Renforcement du dollar avec la hausse du risque géopolitique
Aux États-Unis, les commandes à l’usine (commandes passées aux industriels) ont progressé de 1,5 % sur un mois en mars, au-dessus des attentes (+0,5 %), après +0,3 % en février. L’indice du dollar (Dollar Index, qui mesure le billet vert contre un panier de grandes devises) gagnait 0,19 % à 98,39, tandis que les marchés britanniques étaient fermés pour un jour férié. Les Émirats arabes unis ont signalé un incendie dans des installations pétrolières après une attaque de drone iranien, ce qui a soutenu les prix du pétrole, dont le WTI (West Texas Intermediate, pétrole brut de référence aux États-Unis). Le rapport indiquait que le WTI et le dollar évoluent souvent dans le même sens (corrélation positive). Événements à venir : une intervention de John Williams, président de la Fed de New York (antenne régionale de la banque centrale américaine), et mardi l’ISM des services (indice d’activité du secteur des services aux États-Unis ; au-dessus de 50, l’activité est en expansion). Aucune statistique britannique n’est prévue sur les deux premiers jours de la semaine. Sur le plan technique, la paire se situait autour de 1,3532, au-dessus des moyennes mobiles simples (indicateurs qui lissent les prix sur une période donnée) proches de 1,3413. Des résistances (niveaux où la hausse peut buter) étaient mentionnées vers 1,3920 et 1,3869, avec un support (niveau où la baisse peut se stabiliser) près de 1,3413, puis 1,3035 et 1,2885.Positionnement sur les options et risques de volatilité
Avec l’escalade des tensions dans le détroit d’Ormuz, on observe un mouvement classique de « fuite vers la sécurité » : les investisseurs se replient vers des actifs jugés plus sûrs, ce qui renforce le dollar. Ce détroit est un point de passage stratégique, car environ un cinquième de la consommation mondiale de pétrole y transite chaque jour. Toute perturbation peut entretenir la demande de dollar en tant que valeur refuge (actif recherché en période de stress). La hausse du WTI alimente directement le rebond du dollar. Cette relation s’est renforcée avec le statut des États-Unis comme grand producteur d’énergie. Contrairement aux chocs pétroliers des décennies passées, un pétrole plus cher peut aujourd’hui être moins défavorable, voire bénéfique, pour l’économie américaine, ce qui soutient le billet vert.
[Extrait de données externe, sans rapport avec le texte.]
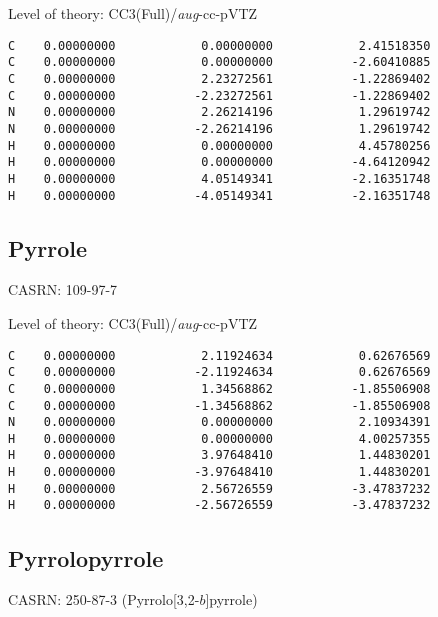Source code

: \documentclass[journal=jctcce,manuscript=article,layout=traditional]{achemso}
\newcommand{\AVTZ}{\emph{aug}-cc-pVTZ}
\begin{document}
\begin{singlespace}
\noindent Level of theory: CC3(Full)/{\AVTZ}
\begin{verbatim}
C    0.00000000            0.00000000            2.41518350
C    0.00000000            0.00000000           -2.60410885
C    0.00000000            2.23272561           -1.22869402
C    0.00000000           -2.23272561           -1.22869402
N    0.00000000            2.26214196            1.29619742
N    0.00000000           -2.26214196            1.29619742
H    0.00000000            0.00000000            4.45780256
H    0.00000000            0.00000000           -4.64120942
H    0.00000000            4.05149341           -2.16351748
H    0.00000000           -4.05149341           -2.16351748
\end{verbatim}
\end{singlespace}

\subsection{Pyrrole}

CASRN: 109-97-7

\begin{singlespace}
\noindent Level of theory: CC3(Full)/{\AVTZ}
\begin{verbatim}
C    0.00000000            2.11924634            0.62676569
C    0.00000000           -2.11924634            0.62676569
C    0.00000000            1.34568862           -1.85506908
C    0.00000000           -1.34568862           -1.85506908
N    0.00000000            0.00000000            2.10934391
H    0.00000000            0.00000000            4.00257355
H    0.00000000            3.97648410            1.44830201
H    0.00000000           -3.97648410            1.44830201
H    0.00000000            2.56726559           -3.47837232
H    0.00000000           -2.56726559           -3.47837232
\end{verbatim}
\end{singlespace}

\subsection{Pyrrolopyrrole}

CASRN: 250-87-3  (Pyrrolo[3,2-$b$]pyrrole)
\end{document}
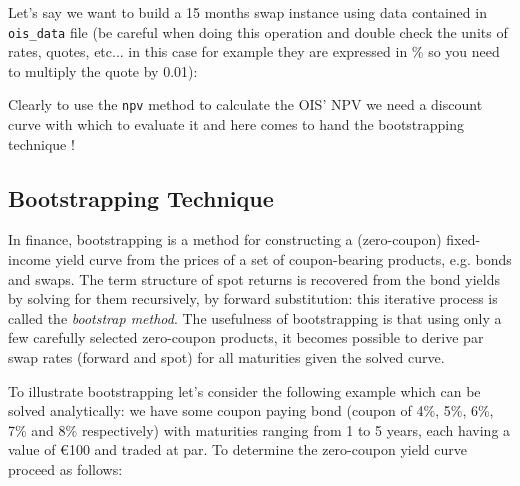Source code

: Let's say we want to build a 15 months swap instance using data contained in \texttt{ois\_data} file (be careful when doing this operation and double check the units of rates, quotes, etc... in this case for example they are expressed in \% so you need to multiply the quote by 0.01):

\begin{Shaded}
\begin{Highlighting}[]
\OperatorTok{=}\NormalTok{,}
\NormalTok{                         [date(}\NormalTok{, }\NormalTok{, }\NormalTok{), }
\NormalTok{, }\NormalTok{, }\NormalTok{), }
\NormalTok{, }\NormalTok{, }\NormalTok{)],                        }
\NormalTok{                         market_quotes[}\NormalTok{]}\OperatorTok{*} 
\NormalTok{                        )}
\NormalTok{ois.payment_dates[}\OperatorTok{-}\NormalTok{]}
\end{Highlighting}
\end{Shaded}

Clearly to use the \texttt{npv} method to calculate the OIS' NPV we need a discount curve with which to evaluate it and here comes to hand the bootstrapping technique !

\subsection{Bootstrapping Technique}\label{the-bootstrapping-technique}

In finance, bootstrapping is a method for constructing a (zero-coupon) fixed-income yield curve from the prices of a set of coupon-bearing products, e.g. bonds and swaps.
The term structure of spot returns is recovered from the bond yields by solving for them recursively, by forward substitution: this iterative process is called the \emph{bootstrap method}.
The usefulness of bootstrapping is that using only a few carefully selected zero-coupon products, it becomes possible to derive par swap rates (forward and spot) for all maturities given the solved curve.

To illustrate bootstrapping let's consider the following example which can be solved analytically: we have some coupon paying bond (coupon of 4\%, 5\%, 6\%, 7\% and 8\% respectively) with maturities ranging from 1 to 5 years, each having a value of \euro{100} and traded at par. To determine the zero-coupon yield curve proceed as follows:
Dans ce contexte, les options d’achat (call options : droit d’acheter un actif à un prix fixé à l’avance) sur le pétrole et sur des fonds qui suivent le dollar (fonds indiciels ou ETF liés au dollar) apparaissent comme une réponse cohérente. La livre sterling (la devise britannique) est particulièrement exposée, prise entre un dollar plus fort et des marchés britanniques fermés, ce qui la rend plus facile à vendre. La situation rappelle les pressions de 2022, lorsque la dépendance aux importations d’énergie pesait sur la monnaie. Pour viser une poursuite de la baisse de GBP/USD, certains peuvent utiliser des options de vente (put options : droit de vendre un actif à un prix fixé à l’avance) en ciblant le support de 1,3413. Un net regain de volatilité (ampleur des variations de prix) est attendu, ce qui pourrait pousser le VIX (indice de volatilité du CBOE, souvent appelé « indice de la peur ») au-dessus de sa moyenne récente de 14. Cela implique des primes d’options (prix payé pour acheter une option) plus élevées. Les opérateurs doivent s’attendre à des mouvements de prix plus amples et envisager des stratégies qui profitent d’une hausse de la volatilité implicite (volatilité anticipée par le marché et intégrée dans le prix des options).